◆ Problem details ◆
Look below for the lines from the one with "#### Geometric" to the one with "2 - Execute", and copy exactly those lines, both ends included.

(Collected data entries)
▬▬▬▬▬▬

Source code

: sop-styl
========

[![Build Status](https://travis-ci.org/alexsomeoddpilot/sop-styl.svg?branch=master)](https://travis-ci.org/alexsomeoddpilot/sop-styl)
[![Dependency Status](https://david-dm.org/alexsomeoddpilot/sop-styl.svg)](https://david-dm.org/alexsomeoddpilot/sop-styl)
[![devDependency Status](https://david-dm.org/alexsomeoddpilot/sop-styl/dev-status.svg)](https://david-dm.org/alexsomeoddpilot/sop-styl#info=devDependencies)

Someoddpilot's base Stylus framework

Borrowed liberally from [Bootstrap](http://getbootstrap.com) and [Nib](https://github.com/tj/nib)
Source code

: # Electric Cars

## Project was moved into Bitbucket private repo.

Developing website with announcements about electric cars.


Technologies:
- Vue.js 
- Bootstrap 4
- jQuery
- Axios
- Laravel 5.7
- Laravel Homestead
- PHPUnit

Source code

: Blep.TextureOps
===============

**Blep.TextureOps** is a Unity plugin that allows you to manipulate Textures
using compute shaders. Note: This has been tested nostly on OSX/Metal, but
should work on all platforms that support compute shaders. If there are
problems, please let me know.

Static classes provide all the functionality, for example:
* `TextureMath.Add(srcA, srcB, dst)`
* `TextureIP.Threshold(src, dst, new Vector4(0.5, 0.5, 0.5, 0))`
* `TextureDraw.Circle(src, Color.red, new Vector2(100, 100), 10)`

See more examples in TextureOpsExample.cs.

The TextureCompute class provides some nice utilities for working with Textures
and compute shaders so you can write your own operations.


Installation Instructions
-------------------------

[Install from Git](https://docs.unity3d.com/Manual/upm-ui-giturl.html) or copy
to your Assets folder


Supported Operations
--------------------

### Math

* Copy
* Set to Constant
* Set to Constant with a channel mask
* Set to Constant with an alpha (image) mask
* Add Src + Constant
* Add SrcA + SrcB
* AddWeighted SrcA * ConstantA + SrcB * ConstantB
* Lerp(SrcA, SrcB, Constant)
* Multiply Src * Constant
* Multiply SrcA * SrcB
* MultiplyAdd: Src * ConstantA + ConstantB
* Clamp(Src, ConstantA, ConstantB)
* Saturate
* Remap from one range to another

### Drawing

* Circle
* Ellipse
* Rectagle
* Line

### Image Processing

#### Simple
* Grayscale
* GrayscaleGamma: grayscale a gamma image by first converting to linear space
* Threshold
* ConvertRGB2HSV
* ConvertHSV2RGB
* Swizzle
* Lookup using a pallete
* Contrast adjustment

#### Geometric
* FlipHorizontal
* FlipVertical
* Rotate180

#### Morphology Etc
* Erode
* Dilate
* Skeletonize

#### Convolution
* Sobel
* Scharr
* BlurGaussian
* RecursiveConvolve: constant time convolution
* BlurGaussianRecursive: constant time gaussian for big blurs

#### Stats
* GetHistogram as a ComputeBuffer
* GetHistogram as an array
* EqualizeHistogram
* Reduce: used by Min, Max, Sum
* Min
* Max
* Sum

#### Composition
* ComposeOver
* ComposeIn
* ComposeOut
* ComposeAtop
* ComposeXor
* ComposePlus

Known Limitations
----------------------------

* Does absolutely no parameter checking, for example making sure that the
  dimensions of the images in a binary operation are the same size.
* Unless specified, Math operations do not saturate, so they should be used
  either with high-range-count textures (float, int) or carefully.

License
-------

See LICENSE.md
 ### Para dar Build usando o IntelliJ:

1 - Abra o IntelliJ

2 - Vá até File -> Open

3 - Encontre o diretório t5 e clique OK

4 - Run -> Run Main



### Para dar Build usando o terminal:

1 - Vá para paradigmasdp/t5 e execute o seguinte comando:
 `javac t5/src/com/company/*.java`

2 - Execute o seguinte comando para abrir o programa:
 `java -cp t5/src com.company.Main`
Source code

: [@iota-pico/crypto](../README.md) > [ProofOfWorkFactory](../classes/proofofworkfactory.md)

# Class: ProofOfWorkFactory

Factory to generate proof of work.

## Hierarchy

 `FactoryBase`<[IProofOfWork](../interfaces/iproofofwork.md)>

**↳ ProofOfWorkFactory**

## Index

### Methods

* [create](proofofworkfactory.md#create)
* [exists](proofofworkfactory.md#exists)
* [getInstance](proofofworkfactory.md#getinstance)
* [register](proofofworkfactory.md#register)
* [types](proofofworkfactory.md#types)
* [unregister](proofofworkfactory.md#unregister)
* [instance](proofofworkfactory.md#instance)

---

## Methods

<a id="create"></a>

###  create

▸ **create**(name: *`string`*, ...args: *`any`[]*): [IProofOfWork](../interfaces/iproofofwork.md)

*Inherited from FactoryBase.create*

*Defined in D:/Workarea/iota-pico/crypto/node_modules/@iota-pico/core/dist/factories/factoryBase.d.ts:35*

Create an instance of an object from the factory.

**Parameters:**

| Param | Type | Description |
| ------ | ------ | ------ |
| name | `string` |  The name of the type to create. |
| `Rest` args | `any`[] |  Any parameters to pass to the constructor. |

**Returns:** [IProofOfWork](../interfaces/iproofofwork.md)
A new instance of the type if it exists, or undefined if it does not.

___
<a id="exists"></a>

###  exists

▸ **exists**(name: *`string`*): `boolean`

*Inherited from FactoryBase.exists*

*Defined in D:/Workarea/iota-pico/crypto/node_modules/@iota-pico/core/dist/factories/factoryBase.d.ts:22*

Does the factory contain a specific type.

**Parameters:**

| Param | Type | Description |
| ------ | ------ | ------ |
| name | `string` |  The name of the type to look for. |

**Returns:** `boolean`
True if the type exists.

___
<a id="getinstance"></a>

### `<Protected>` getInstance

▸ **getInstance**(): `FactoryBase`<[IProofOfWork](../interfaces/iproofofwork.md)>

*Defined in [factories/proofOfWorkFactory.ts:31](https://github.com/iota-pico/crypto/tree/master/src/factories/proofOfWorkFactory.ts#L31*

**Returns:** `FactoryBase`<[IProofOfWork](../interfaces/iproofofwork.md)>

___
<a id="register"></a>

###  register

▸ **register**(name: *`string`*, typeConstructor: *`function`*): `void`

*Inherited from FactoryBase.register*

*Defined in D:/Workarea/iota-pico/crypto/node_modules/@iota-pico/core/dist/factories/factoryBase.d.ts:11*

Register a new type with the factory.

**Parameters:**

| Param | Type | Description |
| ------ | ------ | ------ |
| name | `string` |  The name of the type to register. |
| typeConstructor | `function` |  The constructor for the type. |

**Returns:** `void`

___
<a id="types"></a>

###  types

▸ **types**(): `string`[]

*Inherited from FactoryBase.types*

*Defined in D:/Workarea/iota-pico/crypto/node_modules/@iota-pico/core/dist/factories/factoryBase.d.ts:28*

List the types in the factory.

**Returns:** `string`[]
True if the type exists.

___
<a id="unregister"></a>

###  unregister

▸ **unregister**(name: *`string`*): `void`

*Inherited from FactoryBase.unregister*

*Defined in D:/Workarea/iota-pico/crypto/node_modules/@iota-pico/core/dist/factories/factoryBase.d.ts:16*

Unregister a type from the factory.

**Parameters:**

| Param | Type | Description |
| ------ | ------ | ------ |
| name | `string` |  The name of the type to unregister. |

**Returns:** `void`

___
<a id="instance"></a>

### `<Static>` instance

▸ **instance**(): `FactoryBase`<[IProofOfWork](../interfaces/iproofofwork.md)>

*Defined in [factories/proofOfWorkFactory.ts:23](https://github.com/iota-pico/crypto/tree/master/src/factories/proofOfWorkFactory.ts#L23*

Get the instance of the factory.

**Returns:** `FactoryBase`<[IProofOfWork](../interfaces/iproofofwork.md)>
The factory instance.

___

▬▬▬▬▬▬

◆ Solution ◆
#### Geometric
* FlipHorizontal
* FlipVertical
* Rotate180

#### Morphology Etc
* Erode
* Dilate
* Skeletonize

#### Convolution
* Sobel
* Scharr
* BlurGaussian
* RecursiveConvolve: constant time convolution
* BlurGaussianRecursive: constant time gaussian for big blurs

#### Stats
* GetHistogram as a ComputeBuffer
* GetHistogram as an array
* EqualizeHistogram
* Reduce: used by Min, Max, Sum
* Min
* Max
* Sum

#### Composition
* ComposeOver
* ComposeIn
* ComposeOut
* ComposeAtop
* ComposeXor
* ComposePlus

Known Limitations
----------------------------

* Does absolutely no parameter checking, for example making sure that the
  dimensions of the images in a binary operation are the same size.
* Unless specified, Math operations do not saturate, so they should be used
  either with high-range-count textures (float, int) or carefully.

License
-------

See LICENSE.md
 ### Para dar Build usando o IntelliJ:

1 - Abra o IntelliJ

2 - Vá até File -> Open

3 - Encontre o diretório t5 e clique OK

4 - Run -> Run Main



### Para dar Build usando o terminal:

1 - Vá para paradigmasdp/t5 e execute o seguinte comando:
 `javac t5/src/com/company/*.java`

2 - Execute o seguinte comando para abrir o programa:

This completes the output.